Learning Hierarchical Color Guidance for Depth Map Super-Resolution
Runmin Cong, Ronghui Sheng, Hao Wu, Yulan Guo, Yunchao Wei, Wangmeng Zuo, Yao Zhao, Sam Kwong
TL;DR
This work tackles depth map super-resolution by rethinking color guidance and introducing a hierarchical color guidance network (HCGNet). It decouples color information into low-level detail guidance via a residual mask and high-level abstract guidance via a semantic mask, and fuses them through an attention-based feature projection (AFP) framework that includes multi-scale content enhancement (MCE) and adaptive attention projection (AAP). The low-level detail embedding (LDE) and high-level abstract guidance (HAG) modules enable progressive, semantically consistent depth reconstruction, achieving state-of-the-art results on four benchmark datasets with strong performance, especially at large upsampling factors. The approach is efficient, portable to other color-guided DSR models, and offers practical benefits for depth-aware applications in robotics and perception.
Abstract
Color information is the most commonly used prior knowledge for depth map super-resolution (DSR), which can provide high-frequency boundary guidance for detail restoration. However, its role and functionality in DSR have not been fully developed. In this paper, we rethink the utilization of color information and propose a hierarchical color guidance network to achieve DSR. On the one hand, the low-level detail embedding module is designed to supplement high-frequency color information of depth features in a residual mask manner at the low-level stages. On the other hand, the high-level abstract guidance module is proposed to maintain semantic consistency in the reconstruction process by using a semantic mask that encodes the global guidance information. The color information of these two dimensions plays a role in the front and back ends of the attention-based feature projection (AFP) module in a more comprehensive form.
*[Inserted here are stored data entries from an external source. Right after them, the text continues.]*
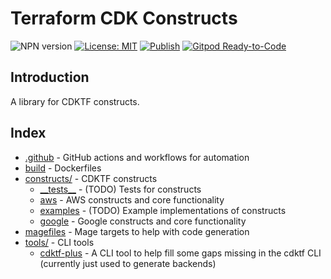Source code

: # Terraform CDK Constructs

![NPN version](https://img.shields.io/npm/v/@strongishllama/terraform-cdk-constructs)
[![License: MIT](https://img.shields.io/badge/License-MIT-yellow.svg)](https://raw.githubusercontent.com/strongishllama/terraform-cdk-constructs/main/LICENSE)
[![Publish](https://github.com/strongishllama/terraform-cdk-constructs/actions/workflows/publish.yaml/badge.svg)](https://github.com/strongishllama/terraform-cdk-constructs/actions/workflows/publish.yaml)
[![Gitpod Ready-to-Code](https://img.shields.io/badge/Gitpod-ready--to--code-blue?logo=gitpod)](https://gitpod.io/#https://github.com/strongishllama/terraform-cdk-constructs)

## Introduction

A library for CDKTF constructs.

## Index

- [.github](https://github.com/strongishllama/terraform-cdk-constructs/tree/main/.github) - GitHub actions and workflows for automation
- [build](https://github.com/strongishllama/terraform-cdk-constructs/tree/main/build) - Dockerfiles
- [constructs/](https://github.com/strongishllama/terraform-cdk-constructs/tree/main/constructs) - CDKTF constructs
  - [\_\_tests\_\_](https://github.com/strongishllama/terraform-cdk-constructs/tree/main/constructs/__tests__) - (TODO) Tests for constructs
  - [aws](https://github.com/strongishllama/terraform-cdk-constructs/tree/main/constructs/aws) - AWS constructs and core functionality
  - [examples](https://github.com/strongishllama/terraform-cdk-constructs/tree/main/constructs/example) - (TODO) Example implementations of constructs
  - [google](https://github.com/strongishllama/terraform-cdk-constructs/tree/main/constructs/google) - Google constructs and core functionality
- [magefiles](https://github.com/strongishllama/terraform-cdk-constructs/tree/main/magefiles) - Mage targets to help with code generation
- [tools/](https://github.com/strongishllama/terraform-cdk-constructs/tree/main/tools) - CLI tools
  - [cdktf-plus](https://github.com/strongishllama/terraform-cdk-constructs/tree/main/tools/cdktf-plus) - A CLI tool to help fill some gaps missing in the cdktf CLI (currently just used to generate backends)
Simultaneously, the AFP module integrates the multi-scale content enhancement block and adaptive attention projection block to make full use of multi-scale information and adaptively project critical restoration information in an attention manner for DSR. Compared with the state-of-the-art methods on four benchmark datasets, our method achieves more competitive performance both qualitatively and quantitatively.